Solar insurance needs to “reset benchmark” with higher loss expectancy


There are many layers of risk mitigation in the solar industry. Solar modules have hardware and production warranties (with 50-year lifetimes being sought by some), inverters have their own 10-25 year guarantees, batteries are getting bankability insurance, contractors provide warranties for their workmanship, sometimes even guarantee project delivery windows with liquidated damages clauses, and the O&M people keep the machines running.

You can also spend money to make your money go further; kWh Analytics offers a Solar Put to protect revenue generation.

In a blog post, GCube is suggesting we consider a few other variables in our utility-scale planning matrix – component vulnerability, defective designs, changing OEM warranties, and extreme weather damage – as they’ve seen an increase in the frequency and severity of insurance claims in the U.S. renewable energy market over the last five years. With that, the company says insurers and asset owners must reset their baseline loss expectancies.

The company says wildfires, hurricanes and tornadoes are occurring out of season, and rose to 15% of all claims in 2018.

Per Jatin Sharma, President of GCube Insurance:

Increased price competition and a rush to acquire developer pipelines mean that some areas of the industry pose a much higher risk than before – and some aspects are more routine…. increased M&A activity means you might end up with a project with a loss history that isn’t factored into calculations.

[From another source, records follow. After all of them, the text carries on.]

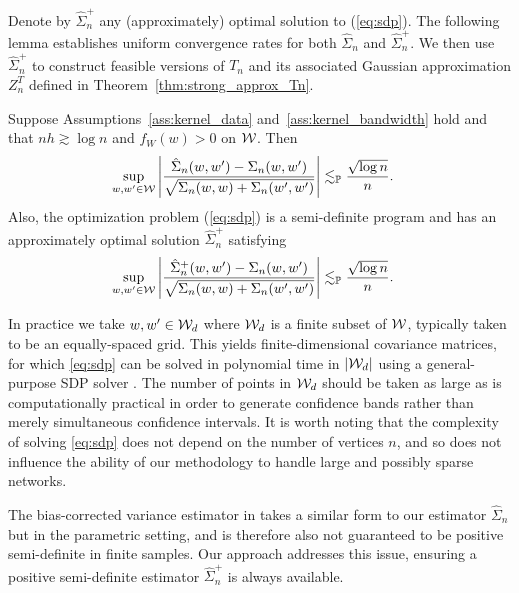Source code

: Denote by $\hat\Sigma_n^+$ any (approximately) optimal solution to
(\ref{eq:sdp}). The following lemma establishes uniform convergence rates
for both $\hat \Sigma_n$ and $\hat \Sigma_n^+$.
We then use $\hat \Sigma_n^+$ to construct feasible versions of $T_n$ and its
associated Gaussian approximation $Z_n^{T}$ defined in
Theorem~\ref{thm:strong_approx_Tn}.
%
\begin{lemma}
  \label{lem:sdp}
  Suppose Assumptions~\ref{ass:kernel_data} and~\ref{ass:kernel_bandwidth} hold
  and that $n h \gtrsim \log n$ and $f_W(w) > 0$ on $\mathcal{W}$. Then
  \begin{align*}
    \sup_{w,w' \in \mathcal{W}}
    \left| \frac{\hat \Sigma_n(w,w') - \Sigma_n(w,w')}
    {\sqrt{\Sigma_n(w,w) + \Sigma_n(w',w')}} \right|
    &\lesssim_{\mathbb{P}} \frac{\sqrt{\log n}}{n}.
  \end{align*}
  Also, the optimization problem (\ref{eq:sdp}) is a semi-definite program
  \citep[SDP,][]{laurent2005semidefinite} and has an approximately optimal
  solution $\hat\Sigma_n^+$ satisfying
  \begin{align*}
    \sup_{w,w' \in \mathcal{W}} \left|
    \frac{\hat \Sigma_n^+(w,w') - \Sigma_n(w,w')}
    {\sqrt{\Sigma_n(w,w) + \Sigma_n(w',w')}} \right|
    &\lesssim_{\mathbb{P}} \frac{\sqrt{\log n}}{n}.
  \end{align*}
\end{lemma}

In practice we take $w, w' \in \mathcal{W}_d$ where $\mathcal{W}_d$ is a finite subset of
$\mathcal{W}$, typically taken to be an equally-spaced grid. This yields
finite-dimensional covariance matrices, for which \eqref{eq:sdp} can be solved
in polynomial time in $|\mathcal{W}_d|$ using a general-purpose SDP solver
\citep[e.g.\ by interior point methods,][]{laurent2005semidefinite}.
The number of points in $\mathcal{W}_d$ should be taken as large as is computationally
practical in order to generate confidence bands rather than merely simultaneous
confidence intervals. It is worth noting that the complexity of solving
\eqref{eq:sdp} does not depend on the number of vertices $n$, and so does not
influence the ability of our methodology to handle large and possibly sparse
networks.

The bias-corrected variance estimator in
\citet[Section~3.2]{matsushita2021jackknife} takes a similar form to our
estimator
$\hat\Sigma_n$ but in the parametric setting, and is therefore also not
guaranteed to be positive semi-definite in finite samples. Our approach
addresses this issue, ensuring a positive semi-definite estimator
$\hat\Sigma_n^+$ is always available.

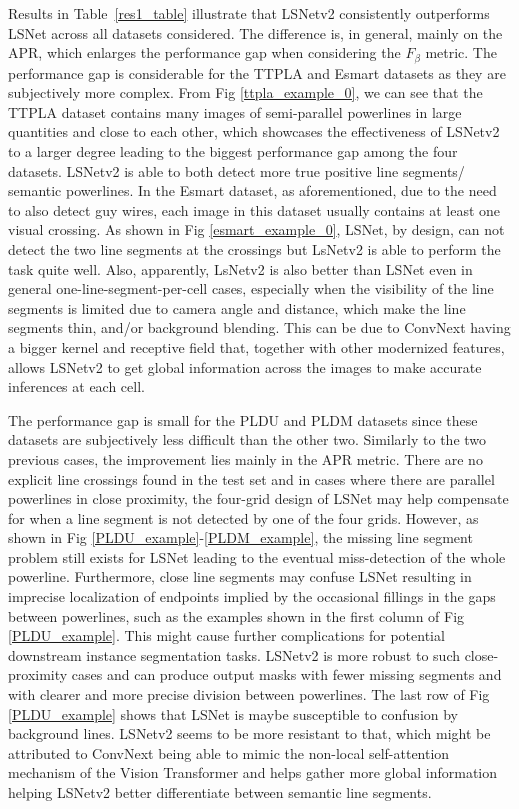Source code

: \documentclass[journal]{IEEEtran}
\begin{document}
 Results in Table~\ref{res1_table} illustrate that LSNetv2 consistently outperforms LSNet across all datasets considered. The difference is, in general, mainly on the APR, which enlarges the performance gap when considering the $F_{\beta}$ metric. The performance gap is considerable for the TTPLA and Esmart datasets as they are subjectively more complex.  From Fig \ref{ttpla_example_0}, we can see that the TTPLA dataset contains many images of semi-parallel powerlines in large quantities and close to each other, which showcases the effectiveness of LSNetv2 to a larger degree leading to the biggest performance gap among the four datasets. LSNetv2 is able to both detect more true positive line segments/ semantic powerlines. In the Esmart dataset, as aforementioned, due to the need to also detect guy wires, each image in this dataset usually contains at least one visual crossing. As shown in Fig \ref{esmart_example_0}, LSNet, by design, can not detect the two line segments at the crossings but LsNetv2 is able to perform the task quite well. Also, apparently, LsNetv2 is also better than LSNet even in general one-line-segment-per-cell cases, especially when the visibility of the line segments is limited due to camera angle and distance, which make the line segments thin, and/or background blending. This can be due to ConvNext having a bigger kernel and receptive field that, together with other modernized features, allows LSNetv2 to get global information across the images to make accurate inferences at each cell.
 
 The performance gap is small for the PLDU and PLDM datasets since these datasets are subjectively less difficult than the other two. Similarly to the two previous cases, the improvement lies mainly in the APR metric. There are no explicit line crossings found in the test set and in cases where there are parallel powerlines in close proximity, the four-grid design of LSNet may help compensate for when a line segment is not detected by one of the four grids. However, as shown in Fig \ref{PLDU_example}-\ref{PLDM_example}, the missing line segment problem still exists for LSNet leading to the eventual miss-detection of the whole powerline. Furthermore, close line segments may confuse LSNet resulting in imprecise localization of endpoints implied by the occasional fillings in the gaps between powerlines, such as the examples shown in the first column of Fig \ref{PLDU_example}. This might cause further complications for potential downstream instance segmentation tasks. LSNetv2 is more robust to such close-proximity cases and can produce output masks with fewer missing segments and with clearer and more precise division between powerlines. The last row of Fig \ref{PLDU_example} shows that LSNet is maybe susceptible to confusion by background lines. LSNetv2 seems to be more resistant to that, which might be attributed to ConvNext being able to mimic the non-local self-attention mechanism of the Vision Transformer \cite{vit} and helps gather more global information helping LSNetv2 better differentiate between semantic line segments.
\end{document}
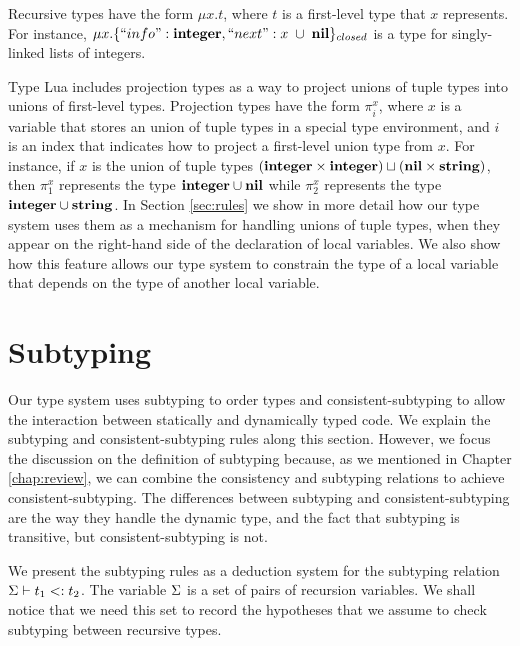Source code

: Recursive types have the form $\mu x.t$,
where $t$ is a first-level type that $x$ represents.
For instance, $\mu x.\{``info":\mathbf{integer}, ``next":x \;\cup\; \mathbf{nil}\}_{closed}$
is a type for singly-linked lists of integers.

Type Lua includes projection types as a way to project
unions of tuple types into unions of first-level types.
Projection types have the form $\pi_{i}^{x}$, where $x$ is a variable
that stores an union of tuple types in a special type environment,
and $i$ is an index that indicates how to project a first-level
union type from $x$.
For instance, if $x$ is the union of tuple types
$(\mathbf{integer} \times \mathbf{integer}) \sqcup (\mathbf{nil} \times \mathbf{string})$,
then $\pi_{1}^{x}$ represents the type $\mathbf{integer} \cup \mathbf{nil}$
while $\pi_{2}^{x}$ represents the type $\mathbf{integer} \cup \mathbf{string}$.
In Section \ref{sec:rules} we show in more detail how our type system
uses them as a mechanism for handling unions of tuple types,
when they appear on the right-hand side of the declaration of local variables.
We also show how this feature allows our type system to constrain
the type of a local variable that depends on the type of another local variable.

\section{Subtyping}
\label{sec:subtyping}

Our type system uses subtyping \citep{cardelli1984smi,abadi1996to} to order
types and consistent-subtyping \citep{siek2007objects,siek2013mutable}
to allow the interaction between statically and dynamically typed code.
We explain the subtyping and consistent-subtyping rules along this section.
However, we focus the discussion on the definition of subtyping because,
as we mentioned in Chapter \ref{chap:review}, we can combine the
consistency and subtyping relations to achieve consistent-subtyping.
The differences between subtyping and consistent-subtyping are the way
they handle the dynamic type, and the fact that subtyping is transitive,
but consistent-subtyping is not.

We present the subtyping rules as a deduction system for the
subtyping relation $\Sigma \vdash t_{1} <: t_{2}$.
The variable $\Sigma$ is a set of pairs of recursion variables.
We shall notice that we need this set to record the hypotheses
that we assume to check subtyping between recursive types.

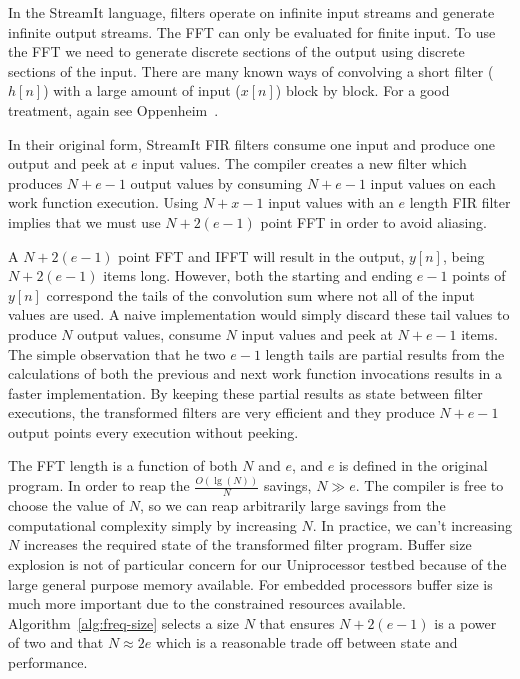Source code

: In the StreamIt language, filters operate on infinite input streams 
and generate infinite output streams.
The FFT can only be evaluated for finite input. To use the FFT we need to
generate discrete sections of the output using discrete sections of the input.
There are many known ways of convolving a short filter ($h[n]$) with
a large amount of input ($x[n]$) block by block.
For a good treatment, again see Oppenheim~\cite{oppenheim-discrete}. 

In their original form, StreamIt FIR filters consume one input and 
produce one output and peek at $e$ input values. The compiler creates 
a new filter which produces $N+e-1$ output values by consuming $N+e-1$ input 
values on each work function execution. 
Using $N+x-1$ input values with an $e$ length FIR filter implies that we
must use $N+2(e-1)$ point FFT in order to avoid aliasing.

A $N+2(e-1)$ point FFT and IFFT will result in the output, $y[n]$, being $N+2(e-1)$
items long. However, both the starting and ending $e-1$ points of $y[n]$ correspond
the tails of the convolution sum where not all of the input values are used. 
A naive implementation would simply discard these tail values to produce 
$N$ output values, consume $N$ input values and peek at $N+e-1$ items.
The simple observation that he two $e-1$ length tails are partial results from the 
calculations of both the previous and next work function invocations results in 
a faster implementation. By keeping these partial results as state between
filter executions, the transformed filters are very efficient and they 
produce $N+e-1$ output points every execution without peeking.

The FFT length is a function of both $N$ and $e$, and $e$ is defined in the
original program. In order to reap the $\frac{O(\lg(N))}{N}$ savings, 
$N \gg e$. The compiler is free to choose the value of $N$, 
so we can reap arbitrarily large savings from the computational complexity 
simply by increasing $N$. 
In practice, we can't increasing $N$ increases the required state
of the transformed filter program. Buffer size explosion is
not of particular concern for our Uniprocessor testbed because of the large
general purpose memory available. For embedded processors 
buffer size is much more important due to the constrained resources available.
Algorithm~\ref{alg:freq-size} selects a size $N$ that ensures 
$N+2(e-1)$ is a power of two and that $N \approx 2e$ which is a 
reasonable trade off between state and performance.


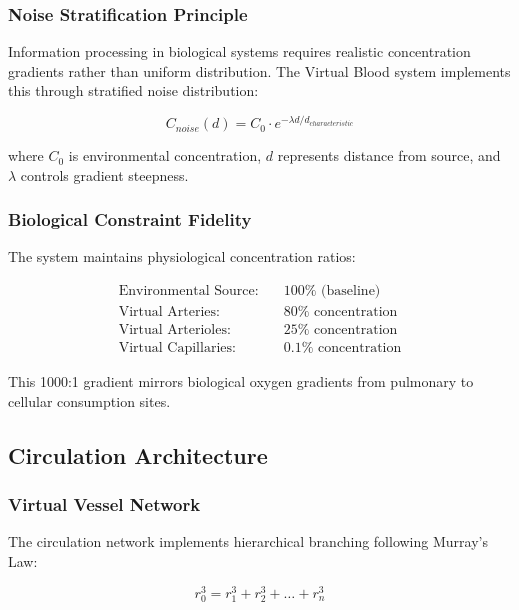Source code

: \documentclass[12pt,a4paper]{article}
\begin{document}
\subsubsection{Noise Stratification Principle}

Information processing in biological systems requires realistic concentration gradients rather than uniform distribution. The Virtual Blood system implements this through stratified noise distribution:

\begin{equation}
C_{noise}(d) = C_0 \cdot e^{-\lambda d / d_{characteristic}}
\end{equation}

where $C_0$ is environmental concentration, $d$ represents distance from source, and $\lambda$ controls gradient steepness.

\subsubsection{Biological Constraint Fidelity}

The system maintains physiological concentration ratios:

\begin{align}
\text{Environmental Source:} &\quad 100\% \text{ (baseline)} \\
\text{Virtual Arteries:} &\quad 80\% \text{ concentration} \\
\text{Virtual Arterioles:} &\quad 25\% \text{ concentration} \\
\text{Virtual Capillaries:} &\quad 0.1\% \text{ concentration}
\end{align}

This 1000:1 gradient mirrors biological oxygen gradients from pulmonary to cellular consumption sites.

\subsection{Circulation Architecture}

\subsubsection{Virtual Vessel Network}

The circulation network implements hierarchical branching following Murray's Law:

\begin{equation}
r_0^3 = r_1^3 + r_2^3 + \ldots + r_n^3
\end{equation}
\end{document}
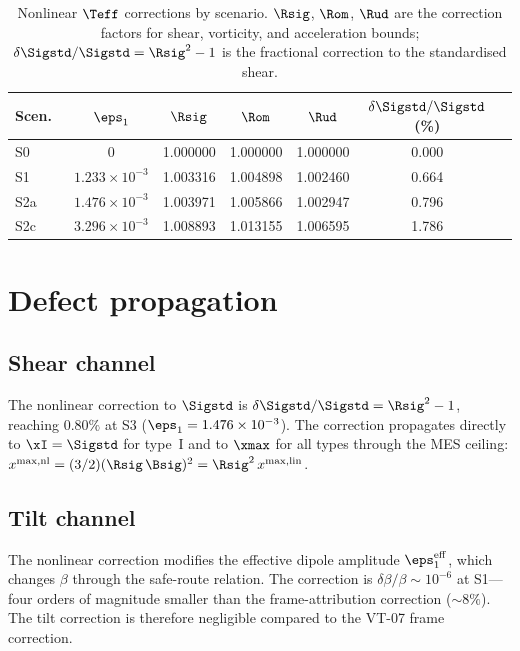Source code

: \begin{table}[h]
\caption{Nonlinear $\Teff$ corrections by scenario.  $\Rsig$,
$\Rom$, $\Rud$ are the correction factors for shear, vorticity,
and acceleration bounds; $\delta\Sigstd/\Sigstd = \Rsig^2 - 1$
is the fractional correction to the standardised shear.}
\label{tab:nl-corrections}
\centering\footnotesize\setlength{\tabcolsep}{4pt}
\begin{tabular}{lcccccc}
\toprule
Scen.\ & $\eps_1$ & $\Rsig$ & $\Rom$ & $\Rud$
  & $\delta\Sigstd/\Sigstd$ (\%) \\
\midrule
S0  & $0$             & 1.000000 & 1.000000 & 1.000000 & 0.000 \\
S1  & $1.233\times10^{-3}$ & 1.003316 & 1.004898 & 1.002460 & 0.664 \\
S2a & $1.476\times10^{-3}$ & 1.003971 & 1.005866 & 1.002947 & 0.796 \\
S2c & $3.296\times10^{-3}$ & 1.008893 & 1.013155 & 1.006595 & 1.786 \\
\bottomrule
\end{tabular}
\end{table}


\section{Defect propagation}\label{sec:defect-prop}

\subsection{Shear channel}\label{sec:shear-channel}

The nonlinear correction to $\Sigstd$ is
$\delta\Sigstd/\Sigstd = \Rsig^2 - 1$, reaching $0.80\%$ at
S3 ($\eps_1 = 1.476 \times 10^{-3}$).  The correction propagates directly to $\xI = \Sigstd$ for
type~I and to $\xmax$ for all types through the MES ceiling:
$x^{\mathrm{max,nl}} = (3/2)(\Rsig\,\Bsig)^2
= \Rsig^2\,x^{\mathrm{max,lin}}$.


\subsection{Tilt channel}\label{sec:tilt-channel}

The nonlinear correction modifies the effective dipole amplitude
$\eps_1^{\mathrm{eff}}$, which changes $\beta$ through the
safe-route relation.  The correction is
$\delta\beta/\beta \sim 10^{-6}$ at S1---four orders of
magnitude smaller than the frame-attribution correction
($\sim 8\%$).  The tilt correction is therefore negligible
compared to the VT-07 frame correction.


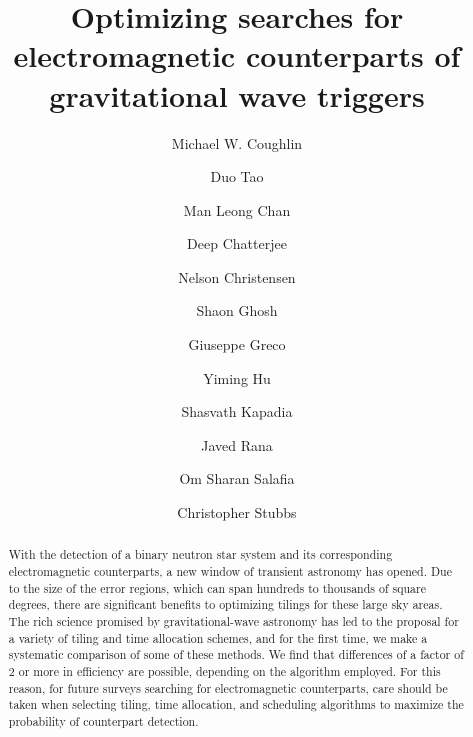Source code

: \documentclass[twocolumn]{aastex61}
\begin{document}
\title{Optimizing searches for electromagnetic counterparts of gravitational wave triggers}

\author{Michael W. Coughlin}

\author{Duo Tao}

\author{Man Leong Chan}

\author{Deep Chatterjee}

\author{Nelson Christensen}

\author{Shaon Ghosh}

\author{Giuseppe Greco}

\author{Yiming Hu}

\author{Shasvath Kapadia}

\author{Javed Rana}

\author{Om Sharan Salafia}

\author{Christopher Stubbs}

\begin{abstract}
With the detection of a binary neutron star system and its corresponding electromagnetic counterparts, a new window of transient astronomy has opened. 
Due to the size of the error regions, which can span hundreds to thousands of square degrees, there are significant benefits to optimizing tilings for these large sky areas.
The rich science promised by gravitational-wave astronomy has led to the proposal for a variety of tiling and time allocation schemes, and for the first time, we make a systematic comparison of some of these methods.
We find that differences of a factor of 2 or more in efficiency are possible, depending on the algorithm employed.
For this reason, for future surveys searching for electromagnetic counterparts, care should be taken when selecting tiling, time allocation, and scheduling algorithms to maximize the probability of counterpart detection.

\end{abstract}
\end{document}
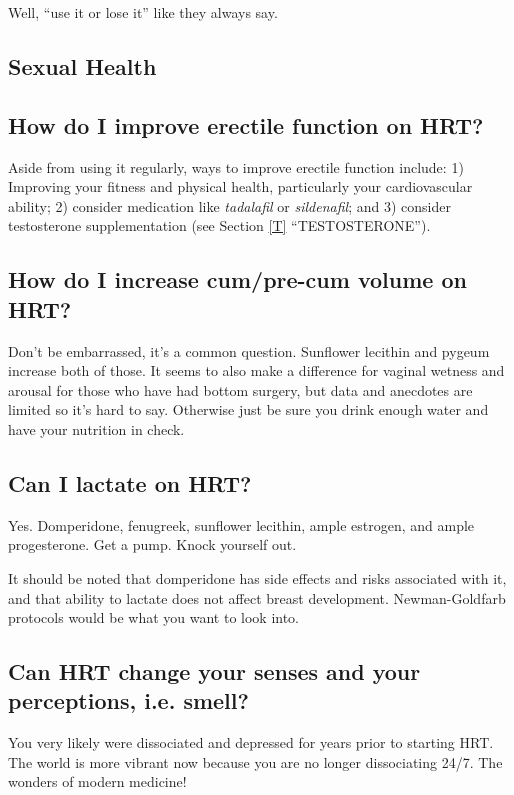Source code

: \documentclass{article}
\begin{document}
Well, “use it or lose it” like they always say.

\subsection*{Sexual Health}

\subsection{How do I improve erectile function on HRT?}

Aside from using it regularly, ways to improve erectile function include: 1) Improving your fitness and physical health, particularly your cardiovascular ability; 2) consider medication like \textit{tadalafil} or \textit{sildenafil}; and 3) consider testosterone supplementation (see Section \ref{T} “TESTOSTERONE”).

\subsection{How do I increase cum/pre-cum volume on HRT?}

Don’t be embarrassed, it’s a common question. Sunflower lecithin and pygeum increase both of those. It seems to also make a difference for vaginal wetness and arousal for those who have had bottom surgery, but data and anecdotes are limited so it’s hard to say. Otherwise just be sure you drink enough water and have your nutrition in check.

\subsection{Can I lactate on HRT?}

Yes. Domperidone, fenugreek, sunflower lecithin, ample estrogen, and ample progesterone. Get a pump. Knock yourself out.

It should be noted that domperidone has side effects and risks associated with it, and that ability to lactate does not affect breast development. Newman-Goldfarb protocols would be what you want to look into.

\subsection{Can HRT change your senses and your perceptions, i.e. smell?}

You very likely were dissociated and depressed for years prior to starting HRT. The world is more vibrant now because you are no longer dissociating 24/7. The wonders of modern medicine!
\end{document}
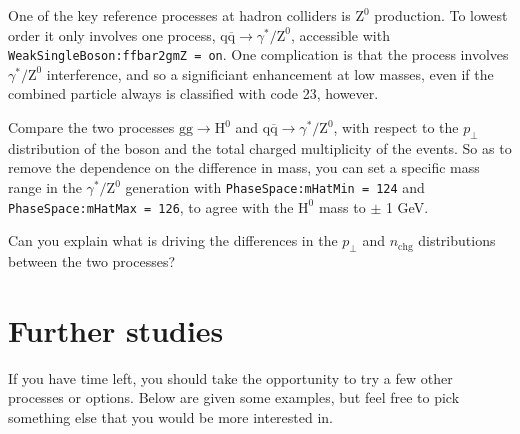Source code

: \documentclass[12pt,a4paper]{article}
\newcommand{\mrm}[1]{\mathrm{#1}}
\newcommand{\pT}{p_{\perp}}
\newcommand{\g}{{\mathrm g}}
\newcommand{\q}{{\mathrm q}}
\renewcommand{\H}{{\mathrm H}}
\newcommand{\Z}{{\mathrm Z}}
\newcommand{\qbar}{\overline{\mathrm q}}
\begin{document}
One of the key reference processes at hadron colliders is $\Z^0$ production.
To lowest order it only involves one process, $\q\qbar \to \gamma^*/\Z^0$,
accessible with \texttt{WeakSingleBoson:ffbar2gmZ = on}. One complication
is that the process involves $\gamma^*/\Z^0$ interference, and so a 
significiant enhancement at low masses, even if the combined particle
always is classified with code 23, however. 

Compare the two processes $\g\g \to \H^0$ and $\q\qbar \to \gamma^*/\Z^0$,
with respect to the $\pT$ distribution of the boson and the total charged
multiplicity of the events. So as to remove the dependence on the difference
in mass, you can set a specific mass range in the $\gamma^*/\Z^0$ 
generation with \texttt{PhaseSpace:mHatMin = 124} and 
\texttt{PhaseSpace:mHatMax = 126}, to agree with the $\H^0$ mass
to $\pm$ 1 GeV.

Can you explain what is driving the differences in the $\pT$ and 
$n_{\mrm{chg}}$ distributions between the two processes? 

\section{Further studies}

If you have time left, you should take the opportunity to try 
a few other processes or options. Below are given some examples, 
but feel free to pick something else that you would be more
interested in.  
\end{document}
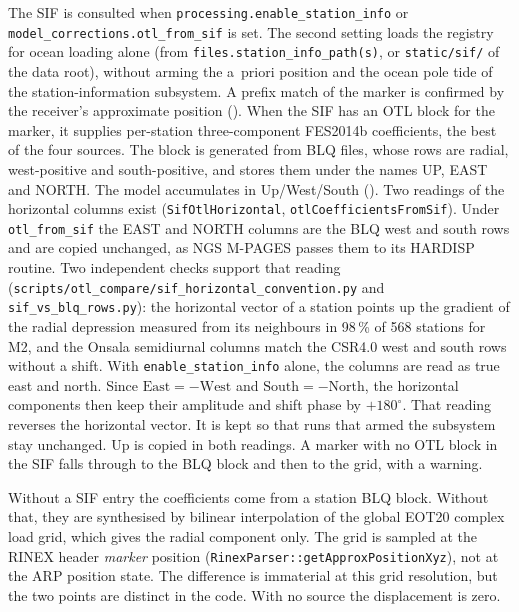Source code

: \documentclass[main.tex]{subfiles}
\begin{document}
The SIF is consulted when \texttt{processing.enable\_station\_info} or
\texttt{model\_corrections.otl\_from\_sif} is set.  The second setting
loads the registry for ocean loading alone (from
\texttt{files.station\_info\_path(s)}, or \texttt{static/sif/} of the data
root), without arming the a~priori position and the ocean pole tide of the
station-information subsystem.  A prefix match of the marker is confirmed
by the receiver's approximate position
().  When the SIF has an OTL block for the marker, it supplies
per-station three-component FES2014b coefficients, the best of the four
sources.  The block is generated from BLQ files, whose rows are radial,
west-positive and south-positive, and stores them under the names UP,
EAST and NORTH.  The model accumulates in Up/West/South
().  Two readings of the horizontal columns exist
(\texttt{SifOtlHorizontal}, \texttt{otlCoefficientsFromSif}).  Under
\texttt{otl\_from\_sif} the EAST and NORTH columns are the BLQ west and
south rows and are copied unchanged, as NGS M-PAGES passes them to its
HARDISP routine.  Two independent checks support that reading
(\texttt{scripts/otl\_compare/sif\_horizontal\_convention.py} and
\texttt{sif\_vs\_blq\_rows.py}): the horizontal vector of a station points
up the gradient of the radial depression measured from its neighbours in
98\,\% of 568 stations for M2, and the Onsala semidiurnal columns match
the CSR4.0 west and south rows without a shift.  With
\texttt{enable\_station\_info} alone, the columns are read as true east
and north.  Since $\text{East}=-\text{West}$ and
$\text{South}=-\text{North}$, the horizontal components then keep their
amplitude and shift phase by $+180^\circ$.  That reading reverses the
horizontal vector.  It is kept so that runs that armed the subsystem stay
unchanged.  Up is copied in both readings.  A marker with no OTL block in
the SIF falls through to the BLQ block and then to the grid, with a
warning.

Without a SIF entry the coefficients come from a station BLQ block.
Without that, they are synthesised by bilinear interpolation of the
global EOT20 complex load grid, which gives the radial component only.
The grid is sampled at the RINEX header \emph{marker} position
(\texttt{RinexParser::getApproxPositionXyz}), not at the ARP position
state.  The difference is immaterial at this grid resolution, but the
two points are distinct in the code.  With no source the displacement is
zero.
\end{document}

This is despite the fact that solar power, in general, has a good track record of reaching its revenue generation projections.

In a recent analysis by Fitch Ratings, it was found that 79% of annual observations across solar projects were at or above the original P50 levels and only 3% were significantly (i.e. more than 10%) below the initial forecasts, which are provided by independent resource consultants.

GCube’s SolarPro Coverage (pdf) notes some specific risks covered:

  • Ocean Transit All Risks
    • Marine Delay in Start Up
    • Cargo/Stockthroughput
  • Construction All Risks
    • Inland Transit
    • Testing & Commissioning Stage
    • Advanced Loss of Profits
    • Phased Operational Coverage
    • Physical Damage
  • Operational All Risks
    • Mechanical & Electrical Breakdown
    • Physical Damage
    • Business Interruption (Includes REC)
    • Contingent Business Interruption
  • Liability
    • Third Party Liability
    • Employers’ Liability

GCube says they’ve insured 20 GW of projects and have a $700 million property capacity, a $20 million cargo/stock throughput capacity, a $30 million in liability capacity and are rated “A” by A.M. Best and S&P.